GENITAL PLUS AUDIOVISUAL SEXUAL STIMULATION FOLLOWING INTRACAVERNOUS VASOACTIVE INJECTION VERSUS RE-DOSING FOR ERECTILE DYSFUNCTION-RESULTS OF A PROSPECTIVE STUDY

Abstract
We assessed whether re-dosing of a vasoactive agent or the combination of a vasoactive injection and genital plus audiovisual sexual stimulation caused the greatest erectile effect to determine which of the 2 procedures would be better for dynamic penile color Doppler sonography in patients with erectile dysfunction. A total of 20 consecutive patients with erectile dysfunction underwent 2 sessions under real-time RigiScan* recording of penile erection. Session 1 consisted of adaptation in 10 minutes, intracavernous injection of 10 micro g. alprostadil in 10 minutes and re-dosing of 10 micro g. alprostadil in 10 minutes.

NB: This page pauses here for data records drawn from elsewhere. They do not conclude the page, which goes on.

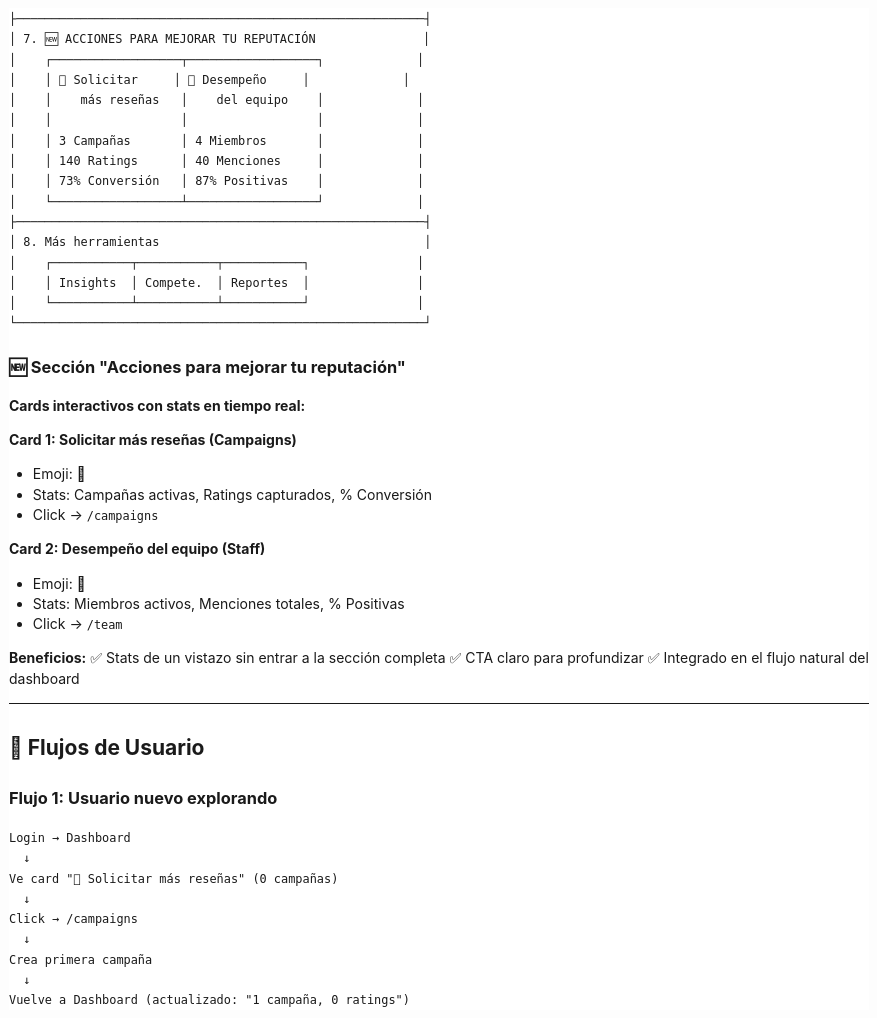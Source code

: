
 ```
├─────────────────────────────────────────────────────────┤
│ 7. 🆕 ACCIONES PARA MEJORAR TU REPUTACIÓN               │
│    ┌──────────────────┬──────────────────┐             │
│    │ 📲 Solicitar     │ 👥 Desempeño     │             │
│    │    más reseñas   │    del equipo    │             │
│    │                  │                  │             │
│    │ 3 Campañas       │ 4 Miembros       │             │
│    │ 140 Ratings      │ 40 Menciones     │             │
│    │ 73% Conversión   │ 87% Positivas    │             │
│    └──────────────────┴──────────────────┘             │
├─────────────────────────────────────────────────────────┤
│ 8. Más herramientas                                     │
│    ┌───────────┬───────────┬───────────┐               │
│    │ Insights  │ Compete.  │ Reportes  │               │
│    └───────────┴───────────┴───────────┘               │
└─────────────────────────────────────────────────────────┘
```

### 🆕 Sección "Acciones para mejorar tu reputación"

**Cards interactivos con stats en tiempo real:**

**Card 1: Solicitar más reseñas (Campaigns)**
- Emoji: 📲
- Stats: Campañas activas, Ratings capturados, % Conversión
- Click → `/campaigns`

**Card 2: Desempeño del equipo (Staff)**
- Emoji: 👥  
- Stats: Miembros activos, Menciones totales, % Positivas
- Click → `/team`

**Beneficios:**
✅ Stats de un vistazo sin entrar a la sección completa
✅ CTA claro para profundizar
✅ Integrado en el flujo natural del dashboard

---

## 🔗 Flujos de Usuario

### Flujo 1: Usuario nuevo explorando

```
Login → Dashboard
  ↓
Ve card "📲 Solicitar más reseñas" (0 campañas)
  ↓
Click → /campaigns
  ↓
Crea primera campaña
  ↓
Vuelve a Dashboard (actualizado: "1 campaña, 0 ratings")
```
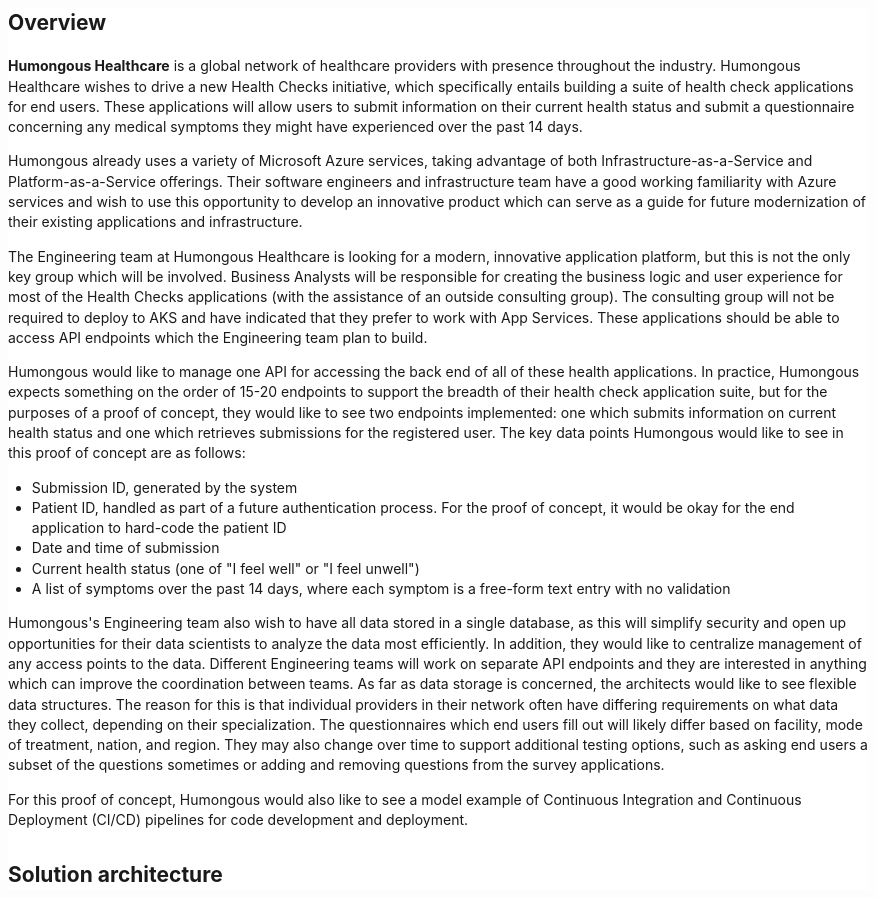 ## Overview

**Humongous Healthcare** is a global network of healthcare providers with presence throughout the industry.  Humongous Healthcare wishes to drive a new Health Checks initiative, which specifically entails building a suite of health check applications for end users.  These applications will allow users to submit information on their current health status and submit a questionnaire concerning any medical symptoms they might have experienced over the past 14 days.

Humongous already uses a variety of Microsoft Azure services, taking advantage of both Infrastructure-as-a-Service and Platform-as-a-Service offerings.  Their software engineers and infrastructure team have a good working familiarity with Azure services and wish to use this opportunity to develop an innovative product which can serve as a guide for future modernization of their existing applications and infrastructure.

The Engineering team at Humongous Healthcare is looking for a modern, innovative application platform, but this is not the only key group which will be involved.  Business Analysts will be responsible for creating the business logic and user experience for most of the Health Checks applications (with the assistance of an outside consulting group).  The consulting group will not be required to deploy to AKS and have indicated that they prefer to work with App Services.  These applications should be able to access API endpoints which the Engineering team plan to build.

Humongous would like to manage one API for accessing the back end of all of these health applications.  In practice, Humongous expects something on the order of 15-20 endpoints to support the breadth of their health check application suite, but for the purposes of a proof of concept, they would like to see two endpoints implemented: one which submits information on current health status and one which retrieves submissions for the registered user.  The key data points Humongous would like to see in this proof of concept are as follows:

- Submission ID, generated by the system
- Patient ID, handled as part of a future authentication process.  For the proof of concept, it would be okay for the end application to hard-code the patient ID
- Date and time of submission
- Current health status (one of "I feel well" or "I feel unwell")
- A list of symptoms over the past 14 days, where each symptom is a free-form text entry with no validation

Humongous's Engineering team also wish to have all data stored in a single database, as this will simplify security and open up opportunities for their data scientists to analyze the data most efficiently.  In addition, they would like to centralize management of any access points to the data.  Different Engineering teams will work on separate API endpoints and they are interested in anything which can improve the coordination between teams.  As far as data storage is concerned, the architects would like to see flexible data structures.  The reason for this is that individual providers in their network often have differing requirements on what data they collect, depending on their specialization.  The questionnaires which end users fill out will likely differ based on facility, mode of treatment, nation, and region.  They may also change over time to support additional testing options, such as asking end users a subset of the questions sometimes or adding and removing questions from the survey applications.

For this proof of concept, Humongous would also like to see a model example of Continuous Integration and Continuous Deployment (CI/CD) pipelines for code development and deployment.

## Solution architecture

Session 2 consisted of adaptation in 10 minutes, injection of 10 micro g. alprostadil in 10 minutes and genital plus audiovisual sexual stimulation in 10 minutes. The total duration of each session was 30 minutes. The order of the 2 sessions was randomly assigned with a week interval between each session. Re-dosing and genital plus audiovisual sexual stimulation caused a significant increase in erectile response compared to the result seen after the first (re-dosing p <0.05, injection plus stimulation p <0.01). However, erectile response after the genital stimulation session was significantly greater than that after re-dosing (p <0.01). An erection comparable to the greatest spontaneous erection reported by the patient was much more frequently achieved after genital stimulation than after the re-dosing session (p <0.01). The combination of injection and stimulation caused a significantly greater erectile response than re-dosing. We suggest that the former always be used during color Doppler sonography to optimize the accuracy of the test. Re-dosing is suggested when an incomplete erectile response occurs after the injection plus stimulation phase.